WHSC
- Hartsville, South Carolina; United States;
- Frequency: 1450 kHz

Ownership
- Owner: Hartsville Broadcasting Company (1946–1995); George Buck (1995–1998); Cumulus Media (1998–2016);

History
- First air date: October 1, 1946
- Last air date: March 15, 2016
- Former call signs: WHSC (1946–2010); WTOD (2010-March 11, 2016) WLQR (March 11–15, 2016);

Technical information
- Facility ID: 26328
- Class: C
- Power: 1,000 watts unlimited
- Transmitter coordinates: 34°21′16″N 80°4′6″W﻿ / ﻿34.35444°N 80.06833°W

= WHSC (Hartsville, South Carolina) =

Radio station in Hartsville, South Carolina (1946–2016)

WHSC (1450 AM) was a radio station licensed to Hartsville, South Carolina, United States, which operated from 1946 to 2016.

==History==
The station began broadcasting on October 1, 1946, and held the call sign WHSC. It was owned by the Hartsville Broadcasting Company and ran 250 watts.

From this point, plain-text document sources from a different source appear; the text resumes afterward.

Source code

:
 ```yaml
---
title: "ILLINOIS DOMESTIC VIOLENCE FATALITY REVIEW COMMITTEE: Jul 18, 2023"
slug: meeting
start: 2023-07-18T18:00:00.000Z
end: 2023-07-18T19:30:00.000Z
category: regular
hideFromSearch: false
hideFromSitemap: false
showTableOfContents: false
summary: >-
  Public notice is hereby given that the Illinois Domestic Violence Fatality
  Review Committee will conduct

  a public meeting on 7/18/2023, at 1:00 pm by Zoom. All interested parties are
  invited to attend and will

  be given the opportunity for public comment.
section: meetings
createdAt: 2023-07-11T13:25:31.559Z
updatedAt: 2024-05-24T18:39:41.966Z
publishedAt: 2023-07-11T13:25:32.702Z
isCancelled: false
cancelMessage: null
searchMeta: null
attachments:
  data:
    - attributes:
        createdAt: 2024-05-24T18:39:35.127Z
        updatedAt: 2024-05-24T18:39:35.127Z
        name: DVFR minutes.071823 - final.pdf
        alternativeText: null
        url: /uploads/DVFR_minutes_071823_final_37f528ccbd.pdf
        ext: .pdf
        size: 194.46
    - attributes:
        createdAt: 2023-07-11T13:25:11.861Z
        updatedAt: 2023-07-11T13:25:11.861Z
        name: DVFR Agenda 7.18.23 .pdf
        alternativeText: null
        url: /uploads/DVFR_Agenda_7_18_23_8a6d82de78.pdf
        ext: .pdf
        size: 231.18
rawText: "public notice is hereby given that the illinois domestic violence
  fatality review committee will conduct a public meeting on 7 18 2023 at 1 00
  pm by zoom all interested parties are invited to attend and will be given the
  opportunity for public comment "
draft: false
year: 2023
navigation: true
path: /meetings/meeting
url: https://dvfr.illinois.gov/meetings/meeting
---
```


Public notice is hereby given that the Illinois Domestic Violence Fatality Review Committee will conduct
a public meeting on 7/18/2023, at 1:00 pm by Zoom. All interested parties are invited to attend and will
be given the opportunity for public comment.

In 1961, its daytime power was increased to 1,000 watts. In the late 1970s and early 1980s, the station aired a middle of the road (MOR) format.

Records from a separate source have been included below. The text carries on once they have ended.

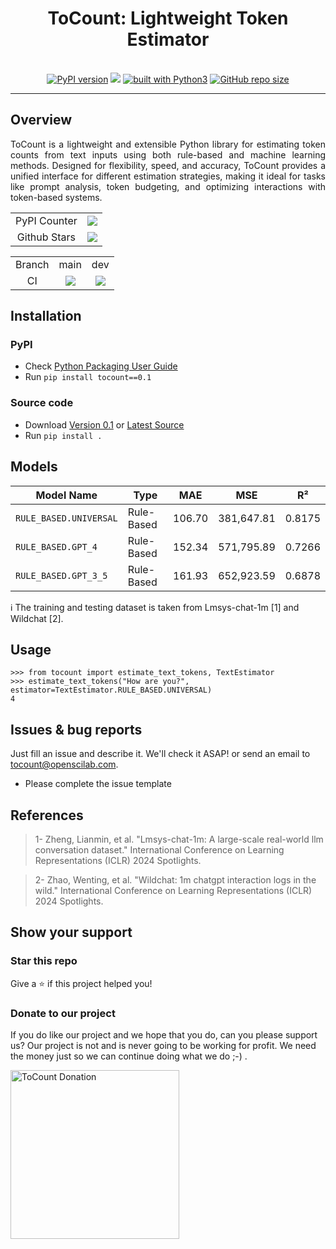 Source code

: <div align="center">
    <h1>ToCount: Lightweight Token Estimator</h1>
    <br/>
    <a href="https://badge.fury.io/py/tocount"><img src="https://badge.fury.io/py/tocount.svg" alt="PyPI version"></a>
    <a href="https://codecov.io/gh/openscilab/tocount"><img src="https://codecov.io/gh/openscilab/tocount/branch/dev/graph/badge.svg?token=T9T0EPB3V2"></a>
    <a href="https://www.python.org/"><img src="https://img.shields.io/badge/built%20with-Python3-green.svg" alt="built with Python3"></a>
    <a href="https://github.com/openscilab/tocount"><img alt="GitHub repo size" src="https://img.shields.io/github/repo-size/openscilab/tocount"></a>
</div>

----------


## Overview
<p align="justify">
ToCount is a lightweight and extensible Python library for estimating token counts from text inputs using both rule-based and machine learning methods. Designed for flexibility, speed, and accuracy, ToCount provides a unified interface for different estimation strategies, making it ideal for tasks like prompt analysis, token budgeting, and optimizing interactions with token-based systems.
</p>

<table>
    <tr>
        <td align="center">PyPI Counter</td>
        <td align="center">
            <a href="https://pepy.tech/projects/tocount">
                <img src="https://static.pepy.tech/badge/tocount">
            </a>
        </td>
    </tr>
    <tr>
        <td align="center">Github Stars</td>
        <td align="center">
            <a href="https://github.com/openscilab/tocount">
                <img src="https://img.shields.io/github/stars/openscilab/tocount.svg?style=social&label=Stars">
            </a>
        </td>
    </tr>
</table>
<table>
    <tr> 
        <td align="center">Branch</td>
        <td align="center">main</td>
        <td align="center">dev</td>
    </tr>
    <tr>
        <td align="center">CI</td>
        <td align="center">
            <img src="https://github.com/openscilab/tocount/actions/workflows/test.yml/badge.svg?branch=main">
        </td>
        <td align="center">
            <img src="https://github.com/openscilab/tocount/actions/workflows/test.yml/badge.svg?branch=dev">
            </td>
    </tr>
</table>


## Installation

### PyPI
- Check [Python Packaging User Guide](https://packaging.python.org/installing/)
- Run `pip install tocount==0.1`
### Source code
- Download [Version 0.1](https://github.com/openscilab/tocount/archive/v0.1.zip) or [Latest Source](https://github.com/openscilab/tocount/archive/dev.zip)
- Run `pip install .`

## Models

| Model Name                 | Type        |   MAE   |     MSE     |   R²   |
|----------------------------|-------------|---------|-------------|--------|
| `RULE_BASED.UNIVERSAL`     | Rule-Based  | 106.70  | 381,647.81  | 0.8175 |
| `RULE_BASED.GPT_4`         | Rule-Based  | 152.34  | 571,795.89  | 0.7266 |
| `RULE_BASED.GPT_3_5`       | Rule-Based  | 161.93  | 652,923.59  | 0.6878 |

ℹ️ The training and testing dataset is taken from Lmsys-chat-1m [1] and Wildchat [2].

## Usage

```pycon
>>> from tocount import estimate_text_tokens, TextEstimator
>>> estimate_text_tokens("How are you?", estimator=TextEstimator.RULE_BASED.UNIVERSAL)
4
```

## Issues & bug reports

Just fill an issue and describe it. We'll check it ASAP! or send an email to [tocount@openscilab.com](mailto:tocount@openscilab.com "tocount@openscilab.com"). 

- Please complete the issue template

## References

<blockquote>1- Zheng, Lianmin, et al. "Lmsys-chat-1m: A large-scale real-world llm conversation dataset." International Conference on Learning Representations (ICLR) 2024 Spotlights.</blockquote>

<blockquote>2- Zhao, Wenting, et al. "Wildchat: 1m chatgpt interaction logs in the wild." International Conference on Learning Representations (ICLR) 2024 Spotlights.</blockquote>

## Show your support


### Star this repo

Give a ⭐️ if this project helped you!

### Donate to our project
If you do like our project and we hope that you do, can you please support us? Our project is not and is never going to be working for profit. We need the money just so we can continue doing what we do ;-) .			

<a href="https://openscilab.com/#donation" target="_blank"><img src="https://github.com/openscilab/tocount/raw/main/otherfiles/donation.png" width="270" alt="ToCount Donation"></a>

In the 1980s, the station adopted a country music format. WHSC was a finalist in the 1983 Billboard Radio Awards Competition for Small Market Country Station of the Year. In January 1994, the station switched to a sports talk format. It adopted a talk format later that year, and was a Premiere Radio Networks affiliate.

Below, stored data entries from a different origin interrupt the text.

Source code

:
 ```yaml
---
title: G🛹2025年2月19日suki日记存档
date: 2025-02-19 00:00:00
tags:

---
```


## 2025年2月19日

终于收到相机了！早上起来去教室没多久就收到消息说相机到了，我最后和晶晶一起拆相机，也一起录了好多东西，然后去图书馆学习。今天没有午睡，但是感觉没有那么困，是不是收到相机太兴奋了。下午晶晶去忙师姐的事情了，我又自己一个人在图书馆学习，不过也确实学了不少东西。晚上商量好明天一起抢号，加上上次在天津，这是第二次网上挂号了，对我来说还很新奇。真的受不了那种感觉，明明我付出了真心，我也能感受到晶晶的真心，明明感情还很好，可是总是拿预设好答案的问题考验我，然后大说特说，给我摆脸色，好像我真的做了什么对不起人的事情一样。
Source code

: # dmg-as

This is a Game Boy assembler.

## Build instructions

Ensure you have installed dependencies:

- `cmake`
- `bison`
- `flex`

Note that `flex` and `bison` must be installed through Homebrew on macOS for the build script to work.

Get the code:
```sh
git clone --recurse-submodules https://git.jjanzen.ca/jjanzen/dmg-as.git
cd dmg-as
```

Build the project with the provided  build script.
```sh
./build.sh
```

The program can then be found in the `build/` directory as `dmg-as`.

In 1995, the station was sold to George Buck, along with WHSC-FM, for $300,000. In 1996, the station switched to a business news format, and was an affiliate of Bloomberg Radio. In 1997, WHSC adopted a country music format, with programming from ABC Radio's Real Country network.

In 1998, the station was sold to Cumulus Media, along with WHSC-FM, for $700,000. By 2001, the station had switched to an urban contemporary gospel format. In late 2001, the station began simulcasting WWFN-FM, initially airing an oldies format, and later airing CHR and sports formats. The station was silent for a period in 2008.

===WTOD===
The station took the WTOD call sign on April 23, 2010, from a former sister station in Toledo (spun off by Cumulus and now known as WWYC). The station was silent for a period in late 2010 and again from July 2013 to July 2014. In July 2014, the station was granted special temporary authority to operate from a new site at a reduced power, running 10 watts during daytime hours only.

===End of operations===
Before ceasing operations, WTOD simulcast WBZF. On March 11, 2016, WTOD changed callsigns to WLQR. Cumulus surrendered the station's license to the Federal Communications Commission (FCC) on March 15, 2016.